> **TASK STATEMENT**
Filter the entries, keeping every line with the string "inspired".

[[ PROVIDED MATERIAL open ]]

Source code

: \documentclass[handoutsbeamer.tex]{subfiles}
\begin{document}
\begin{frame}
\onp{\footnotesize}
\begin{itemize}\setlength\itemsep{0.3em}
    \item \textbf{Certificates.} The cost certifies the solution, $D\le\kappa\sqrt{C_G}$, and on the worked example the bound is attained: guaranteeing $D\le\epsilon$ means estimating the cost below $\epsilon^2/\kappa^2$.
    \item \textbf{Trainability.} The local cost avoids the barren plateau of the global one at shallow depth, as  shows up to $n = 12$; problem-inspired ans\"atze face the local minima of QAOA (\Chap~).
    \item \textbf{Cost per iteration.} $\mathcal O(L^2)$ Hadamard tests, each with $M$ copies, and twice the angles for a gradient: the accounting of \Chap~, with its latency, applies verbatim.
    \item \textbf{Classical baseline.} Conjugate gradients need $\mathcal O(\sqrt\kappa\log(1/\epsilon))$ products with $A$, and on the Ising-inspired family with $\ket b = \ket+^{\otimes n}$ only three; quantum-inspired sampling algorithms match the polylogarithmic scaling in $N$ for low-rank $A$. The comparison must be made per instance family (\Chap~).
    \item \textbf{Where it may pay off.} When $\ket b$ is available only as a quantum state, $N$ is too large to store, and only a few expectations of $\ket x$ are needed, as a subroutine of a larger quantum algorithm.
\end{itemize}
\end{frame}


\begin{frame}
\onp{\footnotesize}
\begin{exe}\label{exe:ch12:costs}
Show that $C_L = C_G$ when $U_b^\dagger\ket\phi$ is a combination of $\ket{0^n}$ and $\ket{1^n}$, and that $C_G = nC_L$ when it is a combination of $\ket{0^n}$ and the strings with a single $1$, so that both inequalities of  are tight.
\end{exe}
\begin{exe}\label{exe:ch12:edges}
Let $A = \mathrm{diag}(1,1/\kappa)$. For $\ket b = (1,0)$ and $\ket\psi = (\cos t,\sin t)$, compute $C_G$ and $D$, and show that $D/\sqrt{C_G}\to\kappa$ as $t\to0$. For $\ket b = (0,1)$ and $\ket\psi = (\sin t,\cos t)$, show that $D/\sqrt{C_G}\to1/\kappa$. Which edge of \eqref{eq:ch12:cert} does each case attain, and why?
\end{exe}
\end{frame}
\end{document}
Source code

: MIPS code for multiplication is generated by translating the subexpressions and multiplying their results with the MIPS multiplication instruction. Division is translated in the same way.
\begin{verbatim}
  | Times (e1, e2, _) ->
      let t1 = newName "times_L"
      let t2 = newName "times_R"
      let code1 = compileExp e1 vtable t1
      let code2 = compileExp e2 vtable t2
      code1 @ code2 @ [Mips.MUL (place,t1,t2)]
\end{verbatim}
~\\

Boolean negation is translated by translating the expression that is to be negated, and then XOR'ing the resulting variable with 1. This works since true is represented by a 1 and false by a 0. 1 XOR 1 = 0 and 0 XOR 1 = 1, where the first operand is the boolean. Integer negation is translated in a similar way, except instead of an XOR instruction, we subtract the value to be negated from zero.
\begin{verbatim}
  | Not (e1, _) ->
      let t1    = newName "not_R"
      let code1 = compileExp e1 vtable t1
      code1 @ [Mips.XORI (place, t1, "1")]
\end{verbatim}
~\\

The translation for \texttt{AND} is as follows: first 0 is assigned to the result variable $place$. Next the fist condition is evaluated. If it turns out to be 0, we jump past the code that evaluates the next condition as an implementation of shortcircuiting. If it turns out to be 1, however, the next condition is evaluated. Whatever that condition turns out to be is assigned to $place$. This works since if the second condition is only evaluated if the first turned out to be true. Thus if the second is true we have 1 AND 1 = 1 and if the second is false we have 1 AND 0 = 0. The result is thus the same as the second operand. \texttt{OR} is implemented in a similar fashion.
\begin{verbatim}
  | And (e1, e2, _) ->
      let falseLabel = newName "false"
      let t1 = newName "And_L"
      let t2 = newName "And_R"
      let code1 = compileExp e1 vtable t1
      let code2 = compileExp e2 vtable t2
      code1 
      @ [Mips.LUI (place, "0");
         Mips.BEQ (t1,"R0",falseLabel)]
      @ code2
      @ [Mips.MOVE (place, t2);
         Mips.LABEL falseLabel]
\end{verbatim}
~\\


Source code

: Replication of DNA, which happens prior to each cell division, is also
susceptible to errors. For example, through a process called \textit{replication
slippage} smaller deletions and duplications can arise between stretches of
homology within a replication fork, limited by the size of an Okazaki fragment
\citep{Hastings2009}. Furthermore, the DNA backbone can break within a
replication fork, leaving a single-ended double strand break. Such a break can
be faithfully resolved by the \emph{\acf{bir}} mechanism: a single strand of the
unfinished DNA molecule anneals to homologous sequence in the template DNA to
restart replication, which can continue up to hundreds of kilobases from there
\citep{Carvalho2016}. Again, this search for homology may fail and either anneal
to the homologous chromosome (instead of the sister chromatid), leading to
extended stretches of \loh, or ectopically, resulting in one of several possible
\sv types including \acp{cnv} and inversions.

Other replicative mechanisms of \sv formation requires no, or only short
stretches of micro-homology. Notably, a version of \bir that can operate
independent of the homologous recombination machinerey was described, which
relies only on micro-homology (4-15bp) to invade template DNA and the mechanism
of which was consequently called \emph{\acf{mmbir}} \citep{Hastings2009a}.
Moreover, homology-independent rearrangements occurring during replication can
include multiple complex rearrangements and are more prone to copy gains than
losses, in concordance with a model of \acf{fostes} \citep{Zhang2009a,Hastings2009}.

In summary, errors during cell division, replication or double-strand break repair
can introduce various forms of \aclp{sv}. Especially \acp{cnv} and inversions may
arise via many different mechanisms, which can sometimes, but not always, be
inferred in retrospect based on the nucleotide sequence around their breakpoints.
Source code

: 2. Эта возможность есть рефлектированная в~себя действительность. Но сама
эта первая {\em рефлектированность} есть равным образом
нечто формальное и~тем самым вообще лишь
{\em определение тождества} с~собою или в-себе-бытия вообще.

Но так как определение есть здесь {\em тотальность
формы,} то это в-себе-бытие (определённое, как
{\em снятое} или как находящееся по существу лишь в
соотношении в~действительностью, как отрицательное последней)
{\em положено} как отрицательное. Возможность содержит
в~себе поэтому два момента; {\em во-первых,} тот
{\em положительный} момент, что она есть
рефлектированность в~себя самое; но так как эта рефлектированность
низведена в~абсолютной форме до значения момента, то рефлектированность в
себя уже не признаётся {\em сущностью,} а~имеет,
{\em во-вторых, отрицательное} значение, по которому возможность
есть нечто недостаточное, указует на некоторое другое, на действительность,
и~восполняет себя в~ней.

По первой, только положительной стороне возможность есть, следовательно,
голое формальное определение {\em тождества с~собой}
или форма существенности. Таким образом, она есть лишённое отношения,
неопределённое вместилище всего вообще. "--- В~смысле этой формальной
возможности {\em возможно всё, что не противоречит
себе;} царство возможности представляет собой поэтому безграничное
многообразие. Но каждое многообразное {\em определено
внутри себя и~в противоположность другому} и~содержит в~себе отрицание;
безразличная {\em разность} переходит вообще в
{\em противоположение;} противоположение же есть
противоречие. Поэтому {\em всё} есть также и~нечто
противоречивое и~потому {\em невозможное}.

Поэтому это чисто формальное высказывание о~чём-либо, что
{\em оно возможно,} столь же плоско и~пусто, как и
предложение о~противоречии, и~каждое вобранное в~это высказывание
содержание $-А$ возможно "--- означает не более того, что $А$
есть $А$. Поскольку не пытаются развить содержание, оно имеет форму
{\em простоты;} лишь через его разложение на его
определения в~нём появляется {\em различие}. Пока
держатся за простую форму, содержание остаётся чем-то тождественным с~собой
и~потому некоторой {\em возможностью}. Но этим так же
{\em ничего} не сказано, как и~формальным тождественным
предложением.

[[ PROVIDED MATERIAL closed ]]

> **SOLUTION FOR THIS TASK**
    \item \textbf{Trainability.} The local cost avoids the barren plateau of the global one at shallow depth, as  shows up to $n = 12$; problem-inspired ans\"atze face the local minima of QAOA (\Chap~).
    \item \textbf{Classical baseline.} Conjugate gradients need $\mathcal O(\sqrt\kappa\log(1/\epsilon))$ products with $A$, and on the Ising-inspired family with $\ket b = \ket+^{\otimes n}$ only three; quantum-inspired sampling algorithms match the polylogarithmic scaling in $N$ for low-rank $A$. The comparison must be made per instance family (\Chap~).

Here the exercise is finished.